When your raw data files have more than one column to be read as raw data, you must include a column named Intensity. The entries in this column list the names of the columns in the raw data files that are to be read.

When your raw data files have a column corresponding to background signal that you want to subtract from the raw data, located in the specified Intensity column, include a column named Background. The entries in this column contain the names of the columns in the raw data file that correspond to the background columns.

When you want to input other extra columns for data that are shared across all the raw files, such as coordinates of molecular entities on arrays, you can include columns named _X_varname in your EDF, where varname is the name to be assigned to these columns in the tall data set to be created. The entries in this column contain the names of the columns in the raw data file that correspond to the extra data to be read.

The file must be in one of the following formats: tab-delimited with .txt extension, comma-delimited with .csv extension, Microsoft Excel with .xls extension, or a SAS data set, with .sas7bdat extension.

EDFs can be built in a variety of ways. The simplest method assumes you have a file in which individual raw data files are identified along with the experimental conditions under which they were generated.

Typical experimental conditions can include variables such as treatment, dosage, time, cell line, animal, sex, age, and so on. Such a file can be created using JMPs DOE capabilities. This file is read into JMP and modified such that it functions as an EDF.

If the design information is spread across separate tables, you can use JMPs Tables > Join command to merge the tables to create the design file. Should you not have such a design file, JMP Genomics includes tools, such as the Create Design File Template that you can use to create a new EDF. Alternatively, the JMP G. Wizard (click Genomics > Import > Getting Started > Getting Started Wizard) automatically creates an EDF.

An EDF is normally saved in a format other than SAS, such as a comma-separated values (.csv) file, tab delimited text (.txt) file, or Microsoft Excel (.xls) spreadsheet. A typical JMP data file (.jmp) does not work as an EDF. If creating a new design from scratch, you might need to add one or more columns to the table in order for it to be a valid EDF. You can then use the JMP File > Save command to save it as a text file or as an Excel spreadsheet.
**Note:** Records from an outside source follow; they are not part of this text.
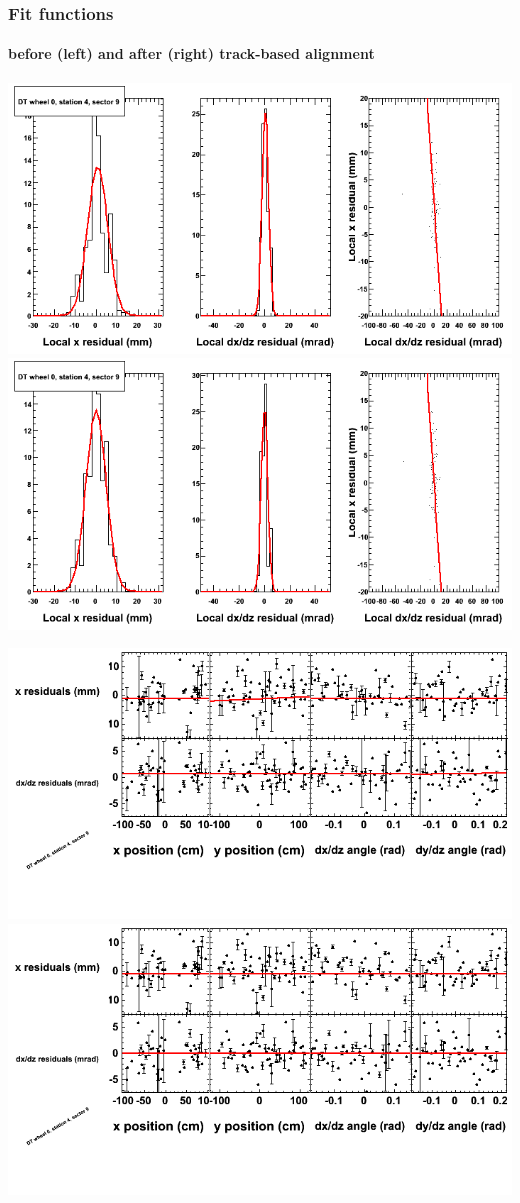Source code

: \documentclass[compress]{beamer}
\begin{document}
\begin{frame}
\frametitle{Fit functions}
\framesubtitle{before (left) and after (right) track-based alignment}
\includegraphics[width=0.5\linewidth]{fitfunctions_re01/MBwhCst4sec09_bellcurves.png} \includegraphics[width=0.5\linewidth]{fitfunctions_re05/MBwhCst4sec09_bellcurves.png}

\includegraphics[width=0.5\linewidth]{fitfunctions_re01/MBwhCst4sec09_polynomials.png} \includegraphics[width=0.5\linewidth]{fitfunctions_re05/MBwhCst4sec09_polynomials.png}
\end{frame}
\end{document}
For detailed information about the files and data sets used or created by JMP Life Sciences software, see Files and Data Sets.
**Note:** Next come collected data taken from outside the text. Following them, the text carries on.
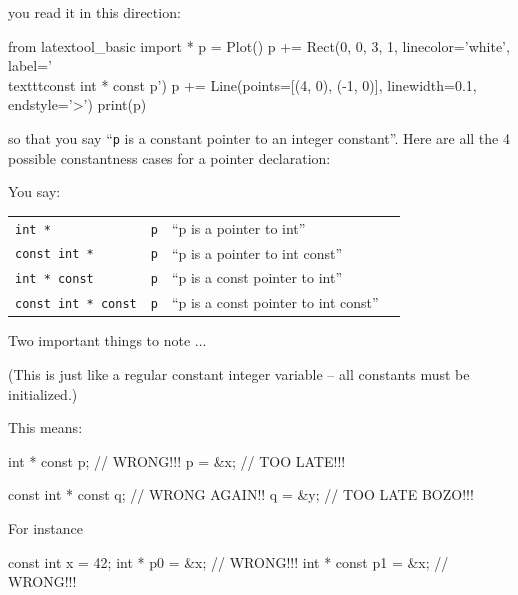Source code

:
you read it in this direction:
\begin{python}
from latextool_basic import *
p = Plot()
p += Rect(0, 0, 3, 1, linecolor='white', label='\\texttt{const int * const p}')
p += Line(points=[(4, 0), (-1, 0)], linewidth=0.1, endstyle='>')
print(p)
\end{python}    
so that you say ``\texttt{p} is a constant pointer to an integer constant''. Here are all the 4 possible constantness cases for a pointer declaration:

You say:




\begin{tabular}{l l l l}
    \texttt{int *} & \texttt{p} &  ``p is a pointer to int'' \\
    \texttt{const int *} & \texttt{p} &  ``p is a pointer to int const''\\
    \texttt{int * const} & \texttt{p} &  ``p is a const pointer to int'' \\
    \texttt{const int * const} & \texttt{p} &  ``p is a const pointer to int const''\\
\end{tabular}


Two important things to note ...

 (This is just like a regular constant integer variable -- all constants must be initialized.)

This means:

\begin{consolethree}[escapeinside=||]
int * const p;          // WRONG!!!
p = &x;                 // TOO LATE!!!

const int * const q;    // WRONG AGAIN!!
q = &y;                 // TOO LATE BOZO!!!
\end{consolethree}
 For instance

\begin{consolethree}[escapeinside=||]
const int x = 42;
int * p0 = &x;       // WRONG!!!
int * const p1 = &x; // WRONG!!! 
\end{consolethree}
The method used for this specification can vary depending on whether JMP is connected to SAS on your local machine or connected to SAS on a server. You should refer to the Specifying Folders, Files, and Data Sets documentation for detailed information.

There is one exception to this rule: The EDF for the SAM Input Engine, BAM Input Engine, Eland Input Engine, and the Affymetrix Tiling CEL Input Engine import processes can contain a column named SampleName in addition to or in place of ColumnName. The SampleName column is used for combining data from individual samples that are spread across multiple files.